GPUを使って機械学習をするとき、リソースや開発で課題を抱えている人は多いのではないでしょうか。個人でGPUを所有していたり、学習時間にあまりこだわらなければ問題ないと思います。しかし、本格的なDeep Learningをやろうとすると、プロジェクト間で同じGPUを共有するケースや、複数の環境で学習をさせるなど、リソースプランニングをしっかりやる必要があります。クラウド型GPUを利用になるのであれば多少楽になるものの、CUDA環境やアプリケーションを都度インストールするのも手間ですよね。
そんなリソースが限られたなかで開発を効率化するために、今回はnvidia-dockerを使ってDeep Learningをコンテナで動かす方法を紹介したいと思います。
※このブログはnvidia-dockerの公式ドキュメントを参考にしています。
Issue
冒頭でも簡単に言及しましたが、Deep Learningを本格的に進めるにはさまざまな課題があります。
- チーム内で開発環境の共有が必要
- ライブラリやツールのバージョン管理が煩雑
- ドライバや開発環境の都度デプロイが手間
- 自社所有のGPUとクラウドGPUなど、複数環境を使い分けしたい
- 複数GPUを同サーバーに搭載しており、無駄が発生する
これらを解決するには、GPUの抽象化(コンテナ化)が向いています。モビリティが格段に向上する他、アプリケーションの共有や構築が簡単になり、結果的にコストダウンにも繋がります。GPUのコンテナ化にはいくつかの選択肢がありますが、Dockerが一番汎用的なので、今回はnvidia-dockerにフォーカスします。
nvidia-dockerとは
nvidia-dockerはNVIDIAのハードウェアを活用できるGPUコンテナを自動で認識し、セットアップできるようなToolkitを搭載した、DockerをラッピングしたCLI(プラグイン)です。NVIDIA社により開発されています。

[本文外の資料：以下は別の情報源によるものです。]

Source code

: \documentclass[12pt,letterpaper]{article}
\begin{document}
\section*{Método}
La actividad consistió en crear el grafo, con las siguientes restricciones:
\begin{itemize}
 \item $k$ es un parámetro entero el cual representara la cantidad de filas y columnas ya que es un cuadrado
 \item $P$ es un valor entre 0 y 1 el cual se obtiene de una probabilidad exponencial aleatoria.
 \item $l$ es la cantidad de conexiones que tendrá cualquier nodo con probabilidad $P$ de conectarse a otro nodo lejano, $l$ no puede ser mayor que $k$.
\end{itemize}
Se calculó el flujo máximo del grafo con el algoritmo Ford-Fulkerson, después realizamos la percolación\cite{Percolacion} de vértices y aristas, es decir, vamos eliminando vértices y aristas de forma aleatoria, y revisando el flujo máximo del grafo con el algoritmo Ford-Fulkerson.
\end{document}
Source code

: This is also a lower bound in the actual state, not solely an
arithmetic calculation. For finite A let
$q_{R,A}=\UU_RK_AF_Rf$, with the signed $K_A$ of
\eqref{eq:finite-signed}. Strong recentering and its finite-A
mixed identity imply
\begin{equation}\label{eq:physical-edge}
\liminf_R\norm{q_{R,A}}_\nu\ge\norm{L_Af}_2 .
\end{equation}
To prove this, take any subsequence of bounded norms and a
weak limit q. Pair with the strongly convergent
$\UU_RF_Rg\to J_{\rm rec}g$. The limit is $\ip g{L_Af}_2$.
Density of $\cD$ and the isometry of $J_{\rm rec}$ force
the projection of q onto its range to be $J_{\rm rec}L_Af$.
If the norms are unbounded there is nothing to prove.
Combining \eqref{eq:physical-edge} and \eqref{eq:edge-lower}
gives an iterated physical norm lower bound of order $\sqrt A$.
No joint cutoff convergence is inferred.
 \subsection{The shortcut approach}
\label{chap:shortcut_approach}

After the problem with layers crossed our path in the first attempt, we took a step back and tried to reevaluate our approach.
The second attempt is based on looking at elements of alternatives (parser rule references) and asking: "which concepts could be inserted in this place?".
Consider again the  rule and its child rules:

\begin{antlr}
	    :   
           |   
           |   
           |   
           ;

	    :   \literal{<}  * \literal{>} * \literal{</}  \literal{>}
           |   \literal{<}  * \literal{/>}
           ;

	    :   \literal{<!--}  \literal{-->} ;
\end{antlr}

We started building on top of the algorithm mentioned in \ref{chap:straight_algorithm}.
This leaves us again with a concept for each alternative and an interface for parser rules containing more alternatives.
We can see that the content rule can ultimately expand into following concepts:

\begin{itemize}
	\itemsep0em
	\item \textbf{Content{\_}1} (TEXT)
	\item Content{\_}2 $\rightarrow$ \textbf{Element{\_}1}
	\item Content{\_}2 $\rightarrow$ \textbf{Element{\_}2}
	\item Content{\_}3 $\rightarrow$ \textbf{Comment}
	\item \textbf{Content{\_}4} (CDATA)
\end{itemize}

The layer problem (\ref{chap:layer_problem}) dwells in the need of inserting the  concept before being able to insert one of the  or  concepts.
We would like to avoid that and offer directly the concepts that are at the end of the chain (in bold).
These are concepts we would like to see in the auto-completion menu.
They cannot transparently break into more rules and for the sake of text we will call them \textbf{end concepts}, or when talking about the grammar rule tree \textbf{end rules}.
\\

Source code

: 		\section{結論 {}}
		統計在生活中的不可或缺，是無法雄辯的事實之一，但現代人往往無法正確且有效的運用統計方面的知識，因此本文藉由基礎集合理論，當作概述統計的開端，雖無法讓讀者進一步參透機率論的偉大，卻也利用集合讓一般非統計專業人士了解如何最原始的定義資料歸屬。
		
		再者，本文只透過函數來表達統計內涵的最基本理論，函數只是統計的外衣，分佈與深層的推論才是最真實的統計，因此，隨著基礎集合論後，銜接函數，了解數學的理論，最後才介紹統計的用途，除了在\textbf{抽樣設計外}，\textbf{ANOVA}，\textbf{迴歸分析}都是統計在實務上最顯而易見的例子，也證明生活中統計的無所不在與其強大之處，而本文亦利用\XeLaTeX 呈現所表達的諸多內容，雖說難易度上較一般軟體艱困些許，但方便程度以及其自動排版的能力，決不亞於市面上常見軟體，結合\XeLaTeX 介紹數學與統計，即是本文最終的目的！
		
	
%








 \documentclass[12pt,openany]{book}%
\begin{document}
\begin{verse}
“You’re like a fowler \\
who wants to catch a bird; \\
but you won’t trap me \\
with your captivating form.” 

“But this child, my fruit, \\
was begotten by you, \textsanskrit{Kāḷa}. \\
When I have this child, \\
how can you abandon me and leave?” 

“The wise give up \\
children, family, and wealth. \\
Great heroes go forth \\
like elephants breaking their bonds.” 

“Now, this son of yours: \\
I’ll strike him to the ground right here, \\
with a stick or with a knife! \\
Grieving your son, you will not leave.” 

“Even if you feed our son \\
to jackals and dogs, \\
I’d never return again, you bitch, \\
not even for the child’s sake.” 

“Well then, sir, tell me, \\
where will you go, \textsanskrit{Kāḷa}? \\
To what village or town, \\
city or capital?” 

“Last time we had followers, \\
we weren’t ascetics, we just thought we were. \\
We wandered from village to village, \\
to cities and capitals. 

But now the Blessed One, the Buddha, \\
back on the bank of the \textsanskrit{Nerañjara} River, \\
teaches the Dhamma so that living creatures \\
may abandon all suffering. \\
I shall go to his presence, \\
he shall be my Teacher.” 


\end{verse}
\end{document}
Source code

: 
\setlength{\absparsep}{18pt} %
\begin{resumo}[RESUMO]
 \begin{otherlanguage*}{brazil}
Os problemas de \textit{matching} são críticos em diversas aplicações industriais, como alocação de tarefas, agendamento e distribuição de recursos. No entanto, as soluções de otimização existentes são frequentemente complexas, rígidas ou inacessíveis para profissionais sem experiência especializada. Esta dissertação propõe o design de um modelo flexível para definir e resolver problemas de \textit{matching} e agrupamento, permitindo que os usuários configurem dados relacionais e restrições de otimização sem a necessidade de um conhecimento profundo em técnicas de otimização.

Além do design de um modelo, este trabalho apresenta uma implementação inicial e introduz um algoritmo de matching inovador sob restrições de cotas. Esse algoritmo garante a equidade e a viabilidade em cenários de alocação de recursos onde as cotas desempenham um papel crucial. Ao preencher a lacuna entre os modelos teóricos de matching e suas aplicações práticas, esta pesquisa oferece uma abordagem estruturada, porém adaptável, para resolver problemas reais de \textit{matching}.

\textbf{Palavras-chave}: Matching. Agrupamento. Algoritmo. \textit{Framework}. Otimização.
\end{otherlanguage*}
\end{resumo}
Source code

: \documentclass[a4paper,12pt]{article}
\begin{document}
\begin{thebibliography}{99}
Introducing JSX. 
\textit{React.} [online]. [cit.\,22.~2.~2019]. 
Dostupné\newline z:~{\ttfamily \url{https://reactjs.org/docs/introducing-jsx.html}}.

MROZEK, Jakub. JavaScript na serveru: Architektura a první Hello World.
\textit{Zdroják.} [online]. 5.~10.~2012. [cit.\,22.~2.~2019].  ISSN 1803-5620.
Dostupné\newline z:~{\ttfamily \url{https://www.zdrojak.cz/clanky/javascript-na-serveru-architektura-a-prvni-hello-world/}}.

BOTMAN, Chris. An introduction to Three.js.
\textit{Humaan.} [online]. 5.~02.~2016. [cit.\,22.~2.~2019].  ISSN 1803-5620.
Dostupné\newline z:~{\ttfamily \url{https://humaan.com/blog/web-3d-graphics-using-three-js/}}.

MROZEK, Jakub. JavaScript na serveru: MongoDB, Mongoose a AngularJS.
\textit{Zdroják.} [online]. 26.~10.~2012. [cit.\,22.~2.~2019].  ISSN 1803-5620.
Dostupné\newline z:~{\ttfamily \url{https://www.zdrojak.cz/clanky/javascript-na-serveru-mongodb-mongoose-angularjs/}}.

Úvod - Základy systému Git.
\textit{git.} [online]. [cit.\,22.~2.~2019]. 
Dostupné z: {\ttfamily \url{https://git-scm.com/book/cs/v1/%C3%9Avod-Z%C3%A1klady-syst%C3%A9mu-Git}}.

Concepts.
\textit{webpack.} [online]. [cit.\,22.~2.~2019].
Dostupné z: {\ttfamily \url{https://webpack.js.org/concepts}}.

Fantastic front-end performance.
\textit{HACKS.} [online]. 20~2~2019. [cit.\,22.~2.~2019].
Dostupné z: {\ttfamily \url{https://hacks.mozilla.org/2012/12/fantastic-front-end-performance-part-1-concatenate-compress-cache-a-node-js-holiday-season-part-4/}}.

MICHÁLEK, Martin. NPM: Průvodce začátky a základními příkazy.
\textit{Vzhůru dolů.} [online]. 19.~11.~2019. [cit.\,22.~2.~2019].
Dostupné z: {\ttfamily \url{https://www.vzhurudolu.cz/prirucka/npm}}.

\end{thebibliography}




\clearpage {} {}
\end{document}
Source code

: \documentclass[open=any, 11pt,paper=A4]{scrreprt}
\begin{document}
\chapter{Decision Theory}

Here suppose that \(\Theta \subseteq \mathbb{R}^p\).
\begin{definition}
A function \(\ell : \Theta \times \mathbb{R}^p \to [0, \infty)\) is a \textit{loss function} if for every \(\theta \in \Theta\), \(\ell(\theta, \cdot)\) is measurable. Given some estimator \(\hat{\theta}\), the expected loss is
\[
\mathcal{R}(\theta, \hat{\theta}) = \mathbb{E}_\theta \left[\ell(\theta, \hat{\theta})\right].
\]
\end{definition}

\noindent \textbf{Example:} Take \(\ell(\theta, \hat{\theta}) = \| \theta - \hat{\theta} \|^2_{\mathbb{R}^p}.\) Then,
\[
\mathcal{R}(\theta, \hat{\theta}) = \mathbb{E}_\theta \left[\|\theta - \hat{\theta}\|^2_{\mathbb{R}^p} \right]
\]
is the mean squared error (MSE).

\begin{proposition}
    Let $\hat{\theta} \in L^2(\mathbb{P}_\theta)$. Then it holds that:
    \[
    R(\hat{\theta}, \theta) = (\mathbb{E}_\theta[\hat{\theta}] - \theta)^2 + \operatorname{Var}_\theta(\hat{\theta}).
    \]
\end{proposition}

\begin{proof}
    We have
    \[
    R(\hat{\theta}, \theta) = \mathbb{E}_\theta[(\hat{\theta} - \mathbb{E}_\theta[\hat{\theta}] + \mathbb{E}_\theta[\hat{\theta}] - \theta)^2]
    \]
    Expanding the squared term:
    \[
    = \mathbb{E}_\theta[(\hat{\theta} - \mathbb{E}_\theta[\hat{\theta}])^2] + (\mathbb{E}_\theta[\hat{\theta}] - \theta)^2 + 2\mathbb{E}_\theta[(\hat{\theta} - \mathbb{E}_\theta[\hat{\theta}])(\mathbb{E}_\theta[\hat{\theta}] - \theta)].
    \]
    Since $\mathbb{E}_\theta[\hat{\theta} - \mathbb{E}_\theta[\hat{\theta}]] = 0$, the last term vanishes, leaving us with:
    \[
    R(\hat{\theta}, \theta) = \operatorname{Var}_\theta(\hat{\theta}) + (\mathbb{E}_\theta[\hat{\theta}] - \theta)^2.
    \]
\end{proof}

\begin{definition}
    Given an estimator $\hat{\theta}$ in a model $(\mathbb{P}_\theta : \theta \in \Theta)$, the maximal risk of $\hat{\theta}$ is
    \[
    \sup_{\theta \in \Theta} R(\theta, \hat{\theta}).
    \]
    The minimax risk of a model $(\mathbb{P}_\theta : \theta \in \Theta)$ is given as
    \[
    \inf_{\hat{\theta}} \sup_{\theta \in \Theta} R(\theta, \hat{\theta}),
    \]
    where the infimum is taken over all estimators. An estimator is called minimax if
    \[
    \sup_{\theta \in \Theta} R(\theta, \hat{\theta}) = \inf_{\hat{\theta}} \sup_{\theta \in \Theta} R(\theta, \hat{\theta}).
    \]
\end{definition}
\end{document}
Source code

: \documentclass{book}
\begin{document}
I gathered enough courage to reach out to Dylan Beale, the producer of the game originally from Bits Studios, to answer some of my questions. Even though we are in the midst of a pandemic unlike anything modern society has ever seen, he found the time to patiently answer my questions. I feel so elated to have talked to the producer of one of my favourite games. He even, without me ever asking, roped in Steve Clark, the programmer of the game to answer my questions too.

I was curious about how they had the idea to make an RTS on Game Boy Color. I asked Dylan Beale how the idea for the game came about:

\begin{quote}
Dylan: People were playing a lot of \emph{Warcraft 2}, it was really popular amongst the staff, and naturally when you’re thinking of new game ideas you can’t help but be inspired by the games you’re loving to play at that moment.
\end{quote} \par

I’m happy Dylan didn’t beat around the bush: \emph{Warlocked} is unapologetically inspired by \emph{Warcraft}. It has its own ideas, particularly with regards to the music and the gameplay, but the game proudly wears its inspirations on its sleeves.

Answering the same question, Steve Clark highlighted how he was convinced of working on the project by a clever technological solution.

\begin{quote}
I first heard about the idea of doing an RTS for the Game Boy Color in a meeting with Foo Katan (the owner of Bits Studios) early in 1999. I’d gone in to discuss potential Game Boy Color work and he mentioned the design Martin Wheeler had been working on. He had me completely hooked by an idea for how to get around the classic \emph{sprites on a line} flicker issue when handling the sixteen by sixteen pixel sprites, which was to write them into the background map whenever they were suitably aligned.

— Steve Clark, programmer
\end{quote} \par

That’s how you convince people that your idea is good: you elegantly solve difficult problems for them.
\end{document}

Dockerについてはご存知、もしくはすでにご利用されているかたが多いと思います。Dockerの一番の特長としてあげられるのは、ハードウェアやプラットフォームへの依存性がないという点です。しかし、GPUは専用ハードウェアのため、利用になるには専用のドライバが必要です。よって、従来のDockerからはGPUリソースが認識できず、GPUのコンテナ化はできませんでした。ホストOSとコンテナの両サイドにドライバをインストールするという手段もありますが、その場合両方のドライバのバージョンが同じである必要があり、Docker本来の利便性を失ってしまいます。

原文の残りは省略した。